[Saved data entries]
###

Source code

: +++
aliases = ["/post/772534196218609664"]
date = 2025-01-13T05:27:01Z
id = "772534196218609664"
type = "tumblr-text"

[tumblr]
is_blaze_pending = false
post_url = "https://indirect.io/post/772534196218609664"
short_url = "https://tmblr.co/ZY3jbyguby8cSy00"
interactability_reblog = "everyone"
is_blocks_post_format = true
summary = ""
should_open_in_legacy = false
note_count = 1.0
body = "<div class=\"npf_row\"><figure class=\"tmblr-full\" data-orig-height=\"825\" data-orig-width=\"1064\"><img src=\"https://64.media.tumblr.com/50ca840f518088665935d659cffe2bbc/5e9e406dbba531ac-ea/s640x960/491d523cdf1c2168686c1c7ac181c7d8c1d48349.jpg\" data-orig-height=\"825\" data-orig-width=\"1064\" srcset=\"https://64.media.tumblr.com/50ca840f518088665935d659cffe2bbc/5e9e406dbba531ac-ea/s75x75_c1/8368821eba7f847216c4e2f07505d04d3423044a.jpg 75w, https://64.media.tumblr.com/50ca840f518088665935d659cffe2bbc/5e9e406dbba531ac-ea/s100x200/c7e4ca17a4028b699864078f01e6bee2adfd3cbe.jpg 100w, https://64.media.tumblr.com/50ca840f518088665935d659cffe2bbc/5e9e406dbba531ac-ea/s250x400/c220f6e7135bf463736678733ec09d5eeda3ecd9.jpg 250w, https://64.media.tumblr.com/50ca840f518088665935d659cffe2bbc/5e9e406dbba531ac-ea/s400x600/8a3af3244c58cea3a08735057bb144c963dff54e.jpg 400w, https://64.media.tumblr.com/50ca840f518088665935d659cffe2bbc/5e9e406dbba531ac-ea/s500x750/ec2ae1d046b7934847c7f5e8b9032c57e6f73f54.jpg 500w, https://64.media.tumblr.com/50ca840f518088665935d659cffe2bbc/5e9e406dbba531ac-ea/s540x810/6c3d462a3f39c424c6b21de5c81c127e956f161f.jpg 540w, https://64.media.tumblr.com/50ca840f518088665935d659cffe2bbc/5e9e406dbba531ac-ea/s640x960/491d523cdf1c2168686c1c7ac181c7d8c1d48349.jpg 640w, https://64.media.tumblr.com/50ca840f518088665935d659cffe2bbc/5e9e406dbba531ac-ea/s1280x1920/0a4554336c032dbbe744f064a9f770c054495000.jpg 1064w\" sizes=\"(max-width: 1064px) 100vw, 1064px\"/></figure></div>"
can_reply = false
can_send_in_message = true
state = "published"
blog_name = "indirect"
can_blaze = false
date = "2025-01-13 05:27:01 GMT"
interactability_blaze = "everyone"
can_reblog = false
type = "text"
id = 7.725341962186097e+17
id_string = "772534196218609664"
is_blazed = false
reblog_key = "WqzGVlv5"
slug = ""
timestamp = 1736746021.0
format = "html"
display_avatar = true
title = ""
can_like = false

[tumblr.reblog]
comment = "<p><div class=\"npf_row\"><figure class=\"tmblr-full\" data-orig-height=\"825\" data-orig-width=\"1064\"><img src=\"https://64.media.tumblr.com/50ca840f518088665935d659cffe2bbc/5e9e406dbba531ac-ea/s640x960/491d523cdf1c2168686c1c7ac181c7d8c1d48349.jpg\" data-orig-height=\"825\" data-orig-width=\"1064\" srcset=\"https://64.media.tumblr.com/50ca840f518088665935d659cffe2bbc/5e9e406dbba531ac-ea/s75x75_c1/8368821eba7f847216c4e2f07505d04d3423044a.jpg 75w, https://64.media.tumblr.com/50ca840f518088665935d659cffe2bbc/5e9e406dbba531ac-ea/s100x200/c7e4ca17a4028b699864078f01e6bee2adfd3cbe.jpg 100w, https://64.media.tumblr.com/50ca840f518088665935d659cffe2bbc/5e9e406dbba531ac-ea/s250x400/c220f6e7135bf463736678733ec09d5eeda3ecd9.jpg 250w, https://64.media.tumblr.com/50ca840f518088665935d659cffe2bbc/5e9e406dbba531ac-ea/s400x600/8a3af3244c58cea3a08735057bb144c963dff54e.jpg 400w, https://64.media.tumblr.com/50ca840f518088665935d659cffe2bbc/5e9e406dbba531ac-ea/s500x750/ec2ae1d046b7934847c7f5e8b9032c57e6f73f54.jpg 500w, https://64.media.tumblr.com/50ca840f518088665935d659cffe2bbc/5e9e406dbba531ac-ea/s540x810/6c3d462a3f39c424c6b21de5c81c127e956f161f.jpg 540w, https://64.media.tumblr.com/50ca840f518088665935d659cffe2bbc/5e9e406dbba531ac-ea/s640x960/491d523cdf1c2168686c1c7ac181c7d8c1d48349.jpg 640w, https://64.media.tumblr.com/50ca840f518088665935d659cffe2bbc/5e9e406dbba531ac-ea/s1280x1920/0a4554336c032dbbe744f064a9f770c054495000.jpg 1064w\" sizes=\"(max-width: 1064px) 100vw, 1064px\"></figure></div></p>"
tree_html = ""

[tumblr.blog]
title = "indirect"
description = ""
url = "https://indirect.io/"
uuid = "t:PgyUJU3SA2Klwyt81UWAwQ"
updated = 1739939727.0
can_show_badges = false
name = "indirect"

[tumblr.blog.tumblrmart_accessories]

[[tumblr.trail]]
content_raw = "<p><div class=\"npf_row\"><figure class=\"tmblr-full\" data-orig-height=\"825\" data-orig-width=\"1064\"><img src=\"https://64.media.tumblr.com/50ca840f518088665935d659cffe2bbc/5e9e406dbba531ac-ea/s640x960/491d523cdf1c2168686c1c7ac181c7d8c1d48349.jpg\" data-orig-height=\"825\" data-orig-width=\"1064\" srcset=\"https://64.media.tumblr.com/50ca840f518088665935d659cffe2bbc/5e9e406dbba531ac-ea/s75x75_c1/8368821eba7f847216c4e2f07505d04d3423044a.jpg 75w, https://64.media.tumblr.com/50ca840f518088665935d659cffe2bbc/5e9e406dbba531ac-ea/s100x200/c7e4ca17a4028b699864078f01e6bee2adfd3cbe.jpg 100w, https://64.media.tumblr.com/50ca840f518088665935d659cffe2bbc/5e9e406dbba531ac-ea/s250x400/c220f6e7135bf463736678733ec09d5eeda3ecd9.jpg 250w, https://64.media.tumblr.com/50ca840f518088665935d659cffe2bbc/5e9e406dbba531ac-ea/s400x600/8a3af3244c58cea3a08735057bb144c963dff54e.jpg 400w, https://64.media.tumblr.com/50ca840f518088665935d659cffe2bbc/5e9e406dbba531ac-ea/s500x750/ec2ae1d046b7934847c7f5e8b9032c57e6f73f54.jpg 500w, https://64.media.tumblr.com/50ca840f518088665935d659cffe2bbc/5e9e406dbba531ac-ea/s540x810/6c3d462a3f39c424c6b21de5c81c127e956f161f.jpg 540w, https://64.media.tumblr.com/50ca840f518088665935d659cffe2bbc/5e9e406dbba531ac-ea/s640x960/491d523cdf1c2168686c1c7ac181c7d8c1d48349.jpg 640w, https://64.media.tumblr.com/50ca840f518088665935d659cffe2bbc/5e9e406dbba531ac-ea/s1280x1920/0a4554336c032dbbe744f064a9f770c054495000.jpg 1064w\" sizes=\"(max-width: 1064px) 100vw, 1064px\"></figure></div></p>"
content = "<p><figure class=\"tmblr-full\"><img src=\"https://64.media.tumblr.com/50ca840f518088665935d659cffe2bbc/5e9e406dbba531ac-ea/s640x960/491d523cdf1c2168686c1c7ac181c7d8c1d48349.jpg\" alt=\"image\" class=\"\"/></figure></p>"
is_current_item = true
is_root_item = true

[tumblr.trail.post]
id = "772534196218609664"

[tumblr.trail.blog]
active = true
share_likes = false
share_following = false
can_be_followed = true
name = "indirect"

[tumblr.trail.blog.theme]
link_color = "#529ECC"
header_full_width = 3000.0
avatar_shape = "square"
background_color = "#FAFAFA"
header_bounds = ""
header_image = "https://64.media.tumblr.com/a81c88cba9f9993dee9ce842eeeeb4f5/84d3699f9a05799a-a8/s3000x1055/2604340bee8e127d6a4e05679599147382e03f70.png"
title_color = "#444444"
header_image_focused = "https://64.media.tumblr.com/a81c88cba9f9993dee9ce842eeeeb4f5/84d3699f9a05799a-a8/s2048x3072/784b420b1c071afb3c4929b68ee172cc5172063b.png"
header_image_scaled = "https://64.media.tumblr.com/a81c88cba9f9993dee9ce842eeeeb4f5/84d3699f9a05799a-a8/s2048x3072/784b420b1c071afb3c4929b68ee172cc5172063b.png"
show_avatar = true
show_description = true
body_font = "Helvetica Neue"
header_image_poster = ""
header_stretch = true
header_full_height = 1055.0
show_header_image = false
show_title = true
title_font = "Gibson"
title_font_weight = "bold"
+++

###

→ Aim of the task: Please retype the top of the data exactly, down to and including the line that holds "note_count = 1.0", and nothing further.

→ The completed task:
Source code

: +++
aliases = ["/post/772534196218609664"]
date = 2025-01-13T05:27:01Z
id = "772534196218609664"
type = "tumblr-text"

[tumblr]
is_blaze_pending = false
post_url = "https://indirect.io/post/772534196218609664"
short_url = "https://tmblr.co/ZY3jbyguby8cSy00"
interactability_reblog = "everyone"
is_blocks_post_format = true
summary = ""
should_open_in_legacy = false
note_count = 1.0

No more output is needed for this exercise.